Greetings! Let me to be submitted. My name-Tatyana. I loved your history and I wanted to get acquainted with you! To me of 29 years, I Russian. I work as the trainer in fitness the center. I love work, nevertheless I love jokes And I love laughter, I adore adventures. I the good girl, but beauty not The most important in a life. I estimate the person for his ideas and actions. I Have correct and romantic character! I believe in destiny and I like to Dream of the beautiful future with the person of my dream! If you want to answer such person, I with pleasure Will apply a photo in my ambassador of the letter. I wait your sincere letter. Tatyana.
(Actual unedited email)

*Other considered titles:
-It's not jungle-fever. I've got gulag-fever.
-Your daddy is a thief for stealing the czars from the sky...
-Thank God for the fall of the Eastern-Cock-Bloc.
-Quit Stalin and just do me.

Thursday, June 08, 2006

Scheduled outage

It's late, I'm tired, and I don't really feel like talking to you right now, but I wanted to leave something else up for the weekend, so I had a couple of brief thoughts.

1) Thinking about this subject today, I found this quote: "The search for happiness is one of the chief sources of unhappiness." --Eric Hoffer

2) I think you should take a lot of photos of yourself.
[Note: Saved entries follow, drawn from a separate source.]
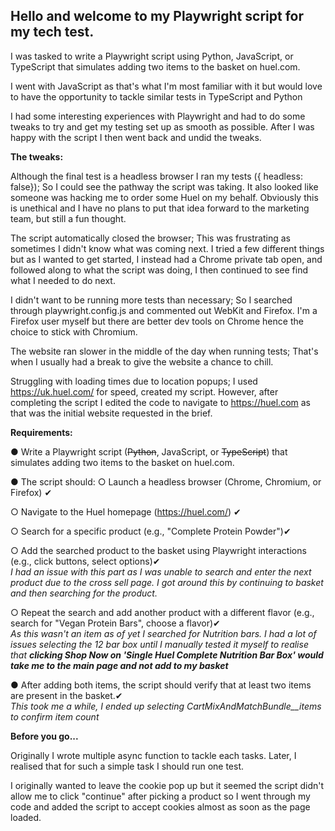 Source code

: <h2>Hello and welcome to my Playwright script for my tech test.</h2>

I was tasked to write a Playwright script using Python, JavaScript, or TypeScript that simulates adding two items to the basket on huel.com.

I went with JavaScript as that's what I'm most familiar with it but would love to have the opportunity to tackle similar tests in TypeScript and Python

I had some interesting experiences with Playwright and had to do some tweaks to try and get my testing set up as smooth as possible. After I was happy with the script I then went back and undid the tweaks.

**The tweaks:**

Although the final test is a headless browser I ran my tests ({ headless: false});
So I could see the pathway the script was taking. It also looked like someone was hacking me to order some Huel on my behalf. Obviously this is unethical and I have no plans to put that idea forward to the marketing team, but still a fun thought.

The script automatically closed the browser;
This was frustrating as sometimes I didn't know what was coming next. I tried a few different things but as I wanted to get started, I instead had a Chrome private tab open, and followed along to what the script was doing, I then continued to see find what I needed to do next.

I didn't want to be running more tests than necessary;
So I searched through playwright.config.js and commented out WebKit and Firefox. I'm a Firefox user myself but there are better dev tools on Chrome hence the choice to stick with Chromium.

The website ran slower in the middle of the day when running tests;
That's when I usually had a break to give the website a chance to chill.

Struggling with loading times due to location popups;
I used https://uk.huel.com/ for speed, created my script.
However, after completing the script I edited the code to navigate to https://huel.com as that was the initial website requested in the brief.

**Requirements:** 

● Write a Playwright script (~~Python~~, JavaScript, or ~~TypeScript~~) that simulates adding two items to the basket on huel.com.

● The script should:
○ Launch a headless browser (Chrome, Chromium, or Firefox) ✔

○ Navigate to the Huel homepage (https://huel.com/) ✔

○ Search for a specific product (e.g., "Complete Protein Powder")✔

○ Add the searched product to the basket using Playwright interactions (e.g., click buttons,
select options)✔<br>
_I had an issue with this part as I was unable to search and enter the next product due to the cross sell page. I got around this by continuing to basket and then searching for the product._

○ Repeat the search and add another product with a different flavor (e.g., search for "Vegan
Protein Bars", choose a flavor)✔<br>
_As this wasn't an item as of yet I searched for Nutrition bars. I had a lot of issues selecting the 12 bar box until I manually tested it myself to realise that **clicking Shop Now on 'Single Huel Complete Nutrition Bar Box' would take me to the main page and not add to my basket**_

● After adding both items, the script should verify that at least two items are present in the basket.✔<br>
_This took me a while, I ended up selecting CartMixAndMatchBundle\_\_items to confirm item count_

**Before you go...**

Originally I wrote multiple async function to tackle each tasks. Later, I realised that for such a simple task I should run one test.

I originally wanted to leave the cookie pop up but it seemed the script didn't allow me to click "continue" after picking a product so I went through my code and added the script to accept cookies almost as soon as the page loaded.
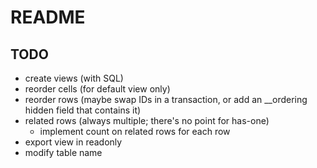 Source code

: # README

## TODO

* create views (with SQL)
* reorder cells (for default view only)
* reorder rows (maybe swap IDs in a transaction, or add an __ordering hidden field that contains it)
* related rows (always multiple; there's no point for has-one)
  * implement count on related rows for each row
* export view in readonly
* modify table name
That way, if you become an actor later in life, it's easier to have photos of your character as a younger person.

Tuesday, June 06, 2006

Oh yeah

I forgot to mention that May's entry titles were inspired by one of my favorite SNL commercials of all time, Happy Fun Ball. Do not taunt Happy Fun Ball.

*bunch of stuff deleted*

This is the second time I've tried to write the story of a woman I saw at the mall last week. I can't describe it without it getting tedious, so I'll just leave it to say that she was beautiful without being HOT, which I found all the more attractive. Without having spoken a word to her nor heard the melody of her voice, I can honestly say she was the nicest woman I've ever seen.

Monday, June 05, 2006

Current events

No more silly titles. That's so May.

Today I interviewed for a position at one of the world's biggest and most evil oil services and construction companies. I think it's a good fit for me, since I didn't spend 2.5 years in evil business school for nothing, you know.

On a daily basis I write down little bits of thoughts into my notebook so that I'll remember to blog about them late at night. A few days ago I wrote, "the one thing keeping me from becoming a serial killer..." I know there was supposed to be a funny punchline, but now I'm worried since I can't remember what that one thing is.